> Try it: Go to the line below that has "<h2>Dockerization and Microservices: </h2>", print it and each line after it exactly, and stop after the line that has "## 🎯 Objectives"; leave out pictures.

Plain-text document sources:

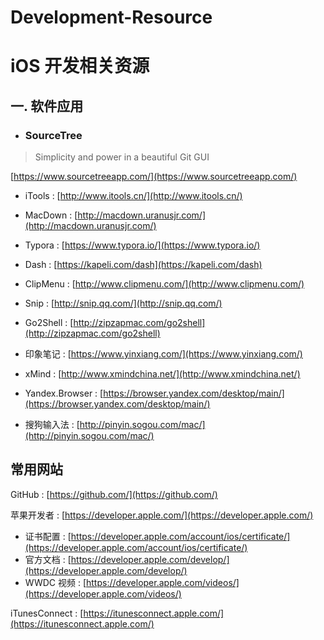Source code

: # Development-Resource
# iOS 开发相关资源

## 一. 软件应用

- ###  SourceTree
> Simplicity and power in a beautiful Git GUI

[https://www.sourcetreeapp.com/](https://www.sourcetreeapp.com/)

- iTools : [http://www.itools.cn/](http://www.itools.cn/)

- MacDown : [http://macdown.uranusjr.com/](http://macdown.uranusjr.com/)

- Typora : [https://www.typora.io/](https://www.typora.io/)

- Dash : [https://kapeli.com/dash](https://kapeli.com/dash)

- ClipMenu : [http://www.clipmenu.com/](http://www.clipmenu.com/)

- Snip : [http://snip.qq.com/](http://snip.qq.com/)

- Go2Shell : [http://zipzapmac.com/go2shell](http://zipzapmac.com/go2shell)

- 印象笔记 : [https://www.yinxiang.com/](https://www.yinxiang.com/)

- xMind : [http://www.xmindchina.net/](http://www.xmindchina.net/)

- Yandex.Browser : [https://browser.yandex.com/desktop/main/](https://browser.yandex.com/desktop/main/)

- 搜狗输入法 : [http://pinyin.sogou.com/mac/](http://pinyin.sogou.com/mac/)

## 常用网站
	
GitHub : [https://github.com/](https://github.com/)
	
苹果开发者 : [https://developer.apple.com/](https://developer.apple.com/)
	
- 证书配置 : [https://developer.apple.com/account/ios/certificate/](https://developer.apple.com/account/ios/certificate/)
- 官方文档 : [https://developer.apple.com/develop/](https://developer.apple.com/develop/)
- WWDC 视频 : [https://developer.apple.com/videos/](https://developer.apple.com/videos/)
	
iTunesConnect :  [https://itunesconnect.apple.com/](https://itunesconnect.apple.com/)

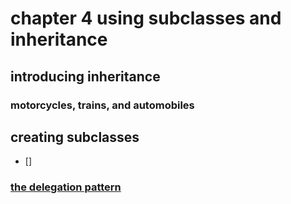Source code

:# chapter 4 using subclasses and inheritance

## introducing inheritance

### motorcycles, trains, and automobiles

## creating subclasses

- []

### [the delegation pattern](../../patterns/delegation/README.md)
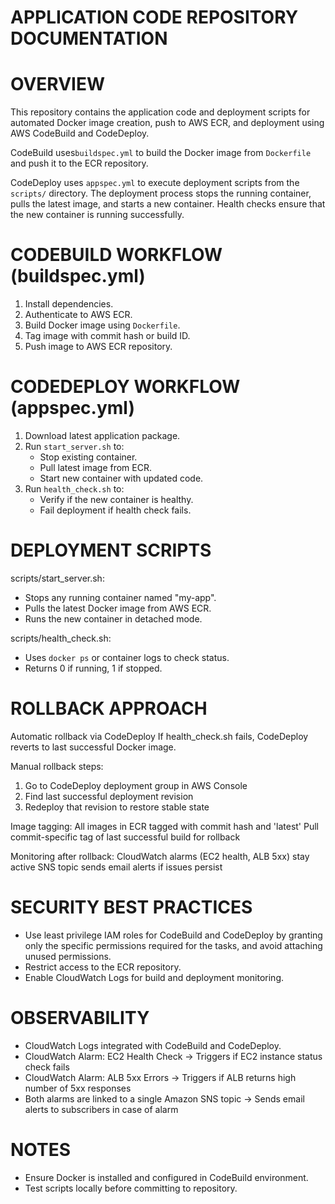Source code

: 
# APPLICATION CODE REPOSITORY DOCUMENTATION


# OVERVIEW

This repository contains the application code and deployment scripts 
for automated Docker image creation, push to AWS ECR, and deployment 
using AWS CodeBuild and CodeDeploy.

CodeBuild uses`buildspec.yml` to build the Docker image from `Dockerfile`
and push it to the ECR repository.

CodeDeploy uses `appspec.yml` to execute deployment scripts from the 
`scripts/` directory. The deployment process stops the running container, 
pulls the latest image, and starts a new container. Health checks ensure 
that the new container is running successfully.


# CODEBUILD WORKFLOW (buildspec.yml)

1. Install dependencies.
2. Authenticate to AWS ECR.
3. Build Docker image using `Dockerfile`.
4. Tag image with commit hash or build ID.
5. Push image to AWS ECR repository.

# CODEDEPLOY WORKFLOW (appspec.yml)

1. Download latest application package.
2. Run `start_server.sh` to:
   - Stop existing container.
   - Pull latest image from ECR.
   - Start new container with updated code.
3. Run `health_check.sh` to:
   - Verify if the new container is healthy.
   - Fail deployment if health check fails.

# DEPLOYMENT SCRIPTS

scripts/start_server.sh:
- Stops any running container named "my-app".
- Pulls the latest Docker image from AWS ECR.
- Runs the new container in detached mode.

scripts/health_check.sh:
- Uses `docker ps` or container logs to check status.
- Returns 0 if running, 1 if stopped.

# ROLLBACK APPROACH

Automatic rollback via CodeDeploy
 If health_check.sh fails, CodeDeploy reverts to last successful Docker image.

 Manual rollback steps:
 1. Go to CodeDeploy deployment group in AWS Console
 2. Find last successful deployment revision
 3. Redeploy that revision to restore stable state

 Image tagging:
 All images in ECR tagged with commit hash and 'latest'
 Pull commit-specific tag of last successful build for rollback

 Monitoring after rollback:
 CloudWatch alarms (EC2 health, ALB 5xx) stay active
 SNS topic sends email alerts if issues persist

# SECURITY BEST PRACTICES
- Use least privilege IAM roles for CodeBuild and CodeDeploy by granting only the specific permissions required for the tasks, and avoid attaching unused permissions.
- Restrict access to the ECR repository.
- Enable CloudWatch Logs for build and deployment monitoring.

# OBSERVABILITY
- CloudWatch Logs integrated with CodeBuild and CodeDeploy.
- CloudWatch Alarm: EC2 Health Check
 -> Triggers if EC2 instance status check fails
- CloudWatch Alarm: ALB 5xx Errors
 -> Triggers if ALB returns high number of 5xx responses
- Both alarms are linked to a single Amazon SNS topic
 -> Sends email alerts to subscribers in case of alarm
  

# NOTES
- Ensure Docker is installed and configured in CodeBuild environment.
- Test scripts locally before committing to repository.

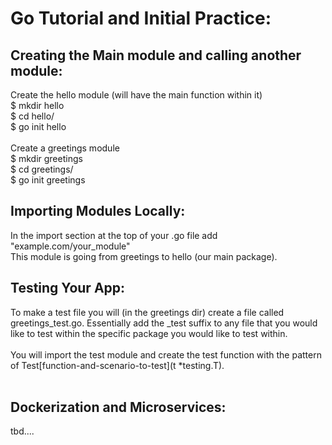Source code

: <h1>Go Tutorial and Initial Practice:</h1>
<h2>Creating the Main module and calling another module:</h2>
Create the hello module (will have the main function within it)<br>
$ mkdir hello<br>
$ cd hello/<br>
$ go init hello<br>
<br>
Create a greetings module<br>
$ mkdir greetings<br>
$ cd greetings/<br>
$ go init greetings<br>
<h2>Importing Modules Locally:</h2>
In the import section at the top of your .go file add "example.com/your_module"<br>
This module is going from greetings to hello (our main package).<br>
<h2>Testing Your App:</h2>
To make a test file you will (in the greetings dir) create a file called greetings_test.go. Essentially add the _test suffix to any file that you would like to test within the specific package you would like to test within.<br><br>
You will import the test module and create the test function with the pattern of Test[function-and-scenario-to-test](t *testing.T).
<br><br>
<h2>Dockerization and Microservices: </h2>
tbd....
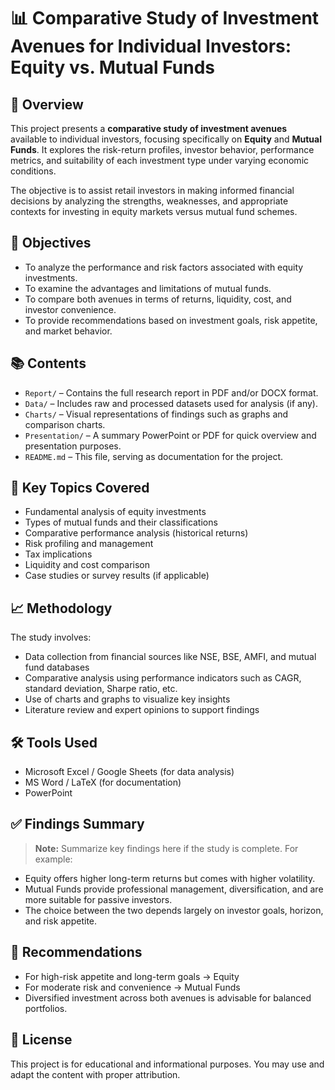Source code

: # 📊 Comparative Study of Investment Avenues for Individual Investors: Equity vs. Mutual Funds

## 🧾 Overview

This project presents a **comparative study of investment avenues** available to individual investors, focusing specifically on **Equity** and **Mutual Funds**. It explores the risk-return profiles, investor behavior, performance metrics, and suitability of each investment type under varying economic conditions.

The objective is to assist retail investors in making informed financial decisions by analyzing the strengths, weaknesses, and appropriate contexts for investing in equity markets versus mutual fund schemes.

## 🎯 Objectives

* To analyze the performance and risk factors associated with equity investments.
* To examine the advantages and limitations of mutual funds.
* To compare both avenues in terms of returns, liquidity, cost, and investor convenience.
* To provide recommendations based on investment goals, risk appetite, and market behavior.

## 📚 Contents

* `Report/` – Contains the full research report in PDF and/or DOCX format.
* `Data/` – Includes raw and processed datasets used for analysis (if any).
* `Charts/` – Visual representations of findings such as graphs and comparison charts.
* `Presentation/` – A summary PowerPoint or PDF for quick overview and presentation purposes.
* `README.md` – This file, serving as documentation for the project.

## 🧠 Key Topics Covered

* Fundamental analysis of equity investments
* Types of mutual funds and their classifications
* Comparative performance analysis (historical returns)
* Risk profiling and management
* Tax implications
* Liquidity and cost comparison
* Case studies or survey results (if applicable)

## 📈 Methodology

The study involves:

* Data collection from financial sources like NSE, BSE, AMFI, and mutual fund databases
* Comparative analysis using performance indicators such as CAGR, standard deviation, Sharpe ratio, etc.
* Use of charts and graphs to visualize key insights
* Literature review and expert opinions to support findings

## 🛠 Tools Used

* Microsoft Excel / Google Sheets (for data analysis)
* MS Word / LaTeX (for documentation)
* PowerPoint 

## ✅ Findings Summary

> **Note:** Summarize key findings here if the study is complete.
> For example:

* Equity offers higher long-term returns but comes with higher volatility.
* Mutual Funds provide professional management, diversification, and are more suitable for passive investors.
* The choice between the two depends largely on investor goals, horizon, and risk appetite.

## 📌 Recommendations

* For high-risk appetite and long-term goals → Equity
* For moderate risk and convenience → Mutual Funds
* Diversified investment across both avenues is advisable for balanced portfolios.

## 📄 License

This project is for educational and informational purposes.
You may use and adapt the content with proper attribution.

> Answer section:
<h2>Dockerization and Microservices: </h2>
tbd....
Source code

: # 📊 Comparative Study of Investment Avenues for Individual Investors: Equity vs. Mutual Funds

## 🧾 Overview

This project presents a **comparative study of investment avenues** available to individual investors, focusing specifically on **Equity** and **Mutual Funds**. It explores the risk-return profiles, investor behavior, performance metrics, and suitability of each investment type under varying economic conditions.

The objective is to assist retail investors in making informed financial decisions by analyzing the strengths, weaknesses, and appropriate contexts for investing in equity markets versus mutual fund schemes.

## 🎯 Objectives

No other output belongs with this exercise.